Eggplant is one of these ingredients many people dislike, either due to its nomenclature, or its taste. So a little enlightenment is in order about this shady plant to give it due recognition in terms of its health benefits and its place among the gourmet recipes in renowned kitchens of the world.
Recognized by many names in various international cuisines, eggplant is botanically classified as a berry that has lots of edible soft seeds containing nicotinoid alkaloids, which is a close relative of tobacco. That is what gives the plant its bitterness. It is possible nowadays to find eggplants without seeds: The Japanese variety, which is light purple, long and thin, is a good example of this. Also, when you buy eggplants, don’t go for the very hard ones; that’s indicative of seeds within.
There are, of course, male and female eggplants, which can be identified by their indentation and protrusion, opposite the stem ends of the plant. I avoid the indented ones as those are the unwanted females full of seeds.

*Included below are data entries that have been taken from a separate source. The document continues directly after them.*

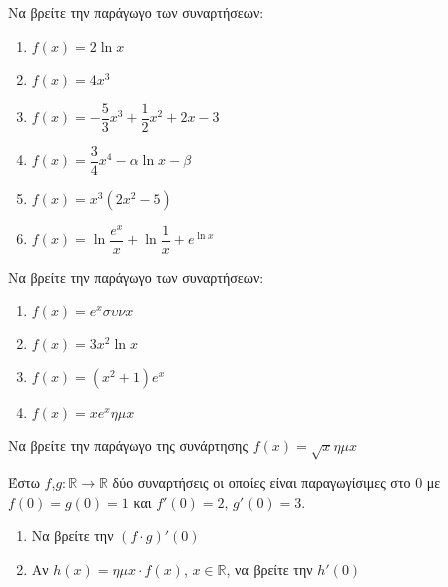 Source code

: \documentclass{presentation}
\begin{document}
\begin{askisi}
    Να βρείτε την παράγωγο των συναρτήσεων:
    \begin{enumerate}
        \item<1-> $f(x)=2\ln x$
        \item<2-> $f(x)=4x^3$
        \item<3-> $f(x)=-\dfrac{5}{3}x^3+\dfrac{1}{2}x^2+2x-3$
        \item<4-> $f(x)=\dfrac{3}{4}x^4-α\ln x-β$
        \item<5-> $f(x)=x^3(2x^2-5)$
        \item<6-> $f(x)=\ln \dfrac{e^x}{x}+\ln \dfrac{1}{x}+e^{\ln x}$
    \end{enumerate}

\end{askisi}

\begin{askisi}
    Να βρείτε την παράγωγο των συναρτήσεων:
    \begin{enumerate}
        \item<1-> $f(x)=e^xσυνx$
        \item<2-> $f(x)=3x^2\ln x$
        \item<3-> $f(x)=(x^2+1)e^x$
        \item<4-> $f(x)=xe^xημx$
    \end{enumerate}

\end{askisi}

\begin{askisi}
    Να βρείτε την παράγωγο της συνάρτησης $f(x)=\sqrt{x}ημx$

\end{askisi}

\begin{askisi}
    Έστω $f$,$g:\mathbb{R}\to\mathbb{R}$ δύο συναρτήσεις οι οποίες είναι παραγωγίσιμες στο $0$ με $f(0)=g(0)=1$ και $f'(0)=2$, $g'(0)=3$.

    \begin{enumerate}
        \item<1-> Να βρείτε την $(f\cdot g)'(0)$
        \item<2-> Αν $h(x)=ημx \cdot f(x)$, $x\in\mathbb{R}$, να βρείτε την $h'(0)$
    \end{enumerate}

\end{askisi}
\end{document}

In Turkish cuisine, eggplant is used in so many recipes from pickles to jams and everything in between. Some recipes, such as Imam Bayildi, “Priest Fainted,” or Hünkâr Begendi, “Sultan’s Delight,” have interesting names with entertaining stories behind them. Others are simple and modest everyday dishes. One of my favorites is Patlican Musakkasi, an unpretentious, peasant type of dish that’s ready with minimal effort and preparation. It is the kind of meal around which family or friends can gather, chat, listen to songs of hope and lost loves, as they soak up the tasty juices on their plates with thickly sliced bread, and sometimes even lick their fingers — it’s that good!
In my house, musakka is accompanied by a salad of tomatoes, cucumbers and finely sliced onions, dressed with balsamic vinegar and extra virgin olive oil. Often there’s a side dish of rice pilâv cooked with browned orzo, which makes the meal complete.
- 4-5 Japanese eggplants, peeled in stripes
- 2 Cubanelle peppers
- 1 large onion, chopped
- 2 medium tomatoes
- ½ pound lean ground veal or beef
- 6-8 sprigs fresh parsley
- ½ cup olive oil (for frying)
- 2 tablespoons olive oil for cooking
- salt, pepper — to taste
- Cut eggplants in quarters lengthwise. Cut each quarter into 3-inch pieces. Seed and cut peppers into same-size pieces, and set aside. Chop onion, parsley and tomatoes, set aside.
- In very hot oil, fry the eggplants quickly until they turn slightly golden but are not cooked. Remove and place on paper towels to soak up the extra oil. Set aside.
- In 2 tablespoons of oil, sauté onions until transparent, add green peppers and continue cooking for a minute. Add tomatoes, parsley and salt. Cook for a couple of minutes. Add minced meat, breaking into pieces to avoid large chunks, and season with salt and pepper. Transfer prepared eggplants on top, cover, bring up to a boil, and turn down to a simmer. Cook, covered, for 15 minutes.
- Stir and simmer for another 15 minutes.
- Allow to rest for a few minutes before serving, stir gently and spoon into dishes.